Racism in America is a one-way street. I know that is a hard saying for some of you, but it’s the truth. There are not multiple people groups equally responsible for the racial divide we’ve been talking about ad nauseam for the last several years now. There is one responsible party — one group who started and sustained racism in America – white people.
By now, if you’ve done any work at all to examine the history of race and racism, you know that white and black are made-up categories to ensure that white remained more powerful. Therefore, as long as we have people cherishing whiteness in America, we will have an unbalanced power dynamic. People clinging to their whiteness and others striving to achieve whiteness is at the root of our issue with race.
Instead of grappling with the history of slavery and dehumanization of Africans that was ground zero for American racism, some people today approach racial healing as if black and brown people are somehow equally complicit in racism. I see this most prevalently among Evangelicals who talk about “racial reconciliation.”
Not too long ago I watched online as a young white pastor on a panel discussing race said that church leaders needed to talk about racism with caution so that they wouldn’t offend the white people in the room. I understand the sentiment, and I believe the pastor’s intentions were pure, but his ideology is lacking. The idea that reconciliation requires that we not offend white people is… I’m finding it hard to finish that sentence. Maybe it’s better if I let you finish it yourselves.
The president echoed similar thoughts when he said there were “very fine people on both sides” in the wake of the Charlottesville white supremacist circus.
Contrary to what you might have heard from gaslighters on tv or the internet, the president equivocated when talking about white supremacists.

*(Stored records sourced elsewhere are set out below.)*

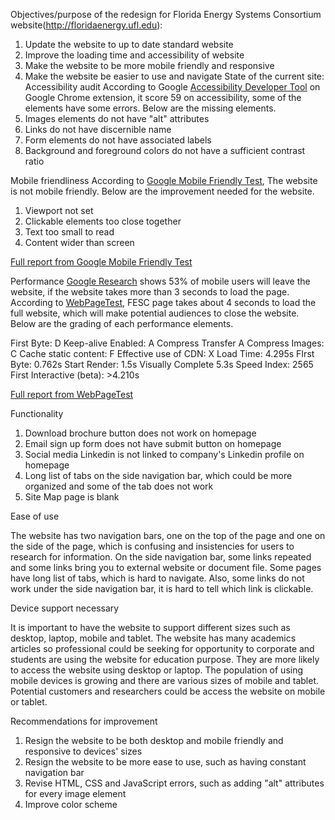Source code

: Objectives/purpose of the redesign for Florida Energy Systems Consortium website(http://floridaenergy.ufl.edu):

1.	Update the website to up to date standard website
2.	Improve the loading time and accessibility of website
3.	Make the website to be more mobile friendly and responsive
4.	Make the website be easier to use and navigate
State of the current site:
Accessibility audit
According to Google [Accessibility Developer Tool](https://chrome.google.com/webstore/detail/accessibility-developer-t/fpkknkljclfencbdbgkenhalefipecmb) on Google Chrome extension, it score 59 on accessibility, some of the elements have some errors. Below are the missing elements.
1.	Images elements do not have "alt" attributes
2.	Links do not have discernible name
3.	Form elements do not have associated labels
4.	Background and foreground colors do not have a sufficient contrast ratio
 
Mobile friendliness
According to [Google Mobile Friendly Test](https://search.google.com/test/mobile-friendly), The website is not mobile friendly. Below are the improvement needed for the website.
1.	Viewport not set
2.	Clickable elements too close together
3.	Text too small to read
4.	Content wider than screen

[Full report from Google Mobile Friendly Test](https://search.google.com/test/mobile-friendly?utm_source=gws&utm_medium=onebox&utm_campaign=suit&id=NRVyv-fOUoYofz6Goq9JwA)

Performance 
[Google Research](https://think.storage.googleapis.com/docs/mobile-page-speed-new-industry-benchmarks.pdf) shows 53% of mobile users will leave the website, if the website takes more than 3 seconds to load the page. According to [WebPageTest](https://www.webpagetest.org), FESC page takes about 4 seconds to load the full website, which will make potential audiences to close the website. Below are the grading of each performance elements.

First Byte: D
Keep-alive Enabled: A
Compress Transfer A
Compress Images: C
Cache static content: F
Effective use of CDN: X
Load Time: 4.295s
FIrst Byte: 0.762s
Start Render: 1.5s
Visually Complete 5.3s
Speed Index: 2565
First Interactive (beta): >4.210s

[Full report from WebPageTest](https://www.webpagetest.org/result/180712_MS_cfb7355977acf02f1f9082318b489b11/1/details/#waterfall_view_step1)

Functionality 

1.	Download brochure button does not work on homepage
2.	Email sign up form does not have submit button on homepage
3.	Social media Linkedin is not linked to company's Linkedin profile on homepage
4.	Long list of tabs on the side navigation bar, which could be more organized and some of the tab does not work 
5.	Site Map page is blank

Ease of use 

The website has two navigation bars, one on the top of the page and one on the side of the page, which is confusing and insistencies for users to research for information. On the side navigation bar, some links repeated and some links bring you to external website or document file. Some pages have long list of tabs, which is hard to navigate. Also, some links do not work under the side navigation bar, it is hard to tell which link is clickable.

Device support necessary

It is important to have the website to support different sizes such as desktop, laptop, mobile and tablet. The website has many academics articles so professional could be seeking for opportunity to corporate and students are using the website for education purpose. They are more likely to access the website using desktop or laptop.  The population of using mobile devices is growing and there are various sizes of mobile and tablet. Potential customers and researchers could be access the website on mobile or tablet.


Recommendations for improvement

1.	Resign the website to be both desktop and mobile friendly and responsive to devices' sizes
2.	Resign the website to be more ease to use, such as having constant navigation bar
3.	Revise HTML, CSS and JavaScript errors, such as adding "alt" attributes for every image element
4.	Improve color scheme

He stopped short of naming the power structure that keeps racism in place – white supremacy.
When we talk about racism without naming white supremacy as the leading cause of racial tension and hatred, we are doing nothing more than pontificating about current events. We will never move into a more just and equal society that way.
Unfortunately, this kind of honest talk about racism often leads to people hurling accusations at the truth-tellers. I’ve been accused of everything from hating white people to race-baiting for sharing things like this in the past, so I know that naming the pillars of racism won’t win you any popularity contests. However, those interested in deconstructing racism have no choice but to take a jackhammer to the foundations to tear it down.
Tearing down racism has never been more imperative in light of the El Paso shootings we just witnessed. A white supremacists drove TEN HOURS to open fire inside a Walmart known as the “Mexican Walmart.” He wrote a manifesto echoing rhetoric from our president and then proceeded to kill 19 people to maintain the supremacy of white people.
There are no two sides to blame for that act of terrorism. There is no two-way street to go down to find out what happened in El Paso. There is one. Until we are willing to face the ugly truth and call it what it is, those who want so desperately to cling to the privilege afforded them by being white will continue to terrorize us all and keep us from justice and peace.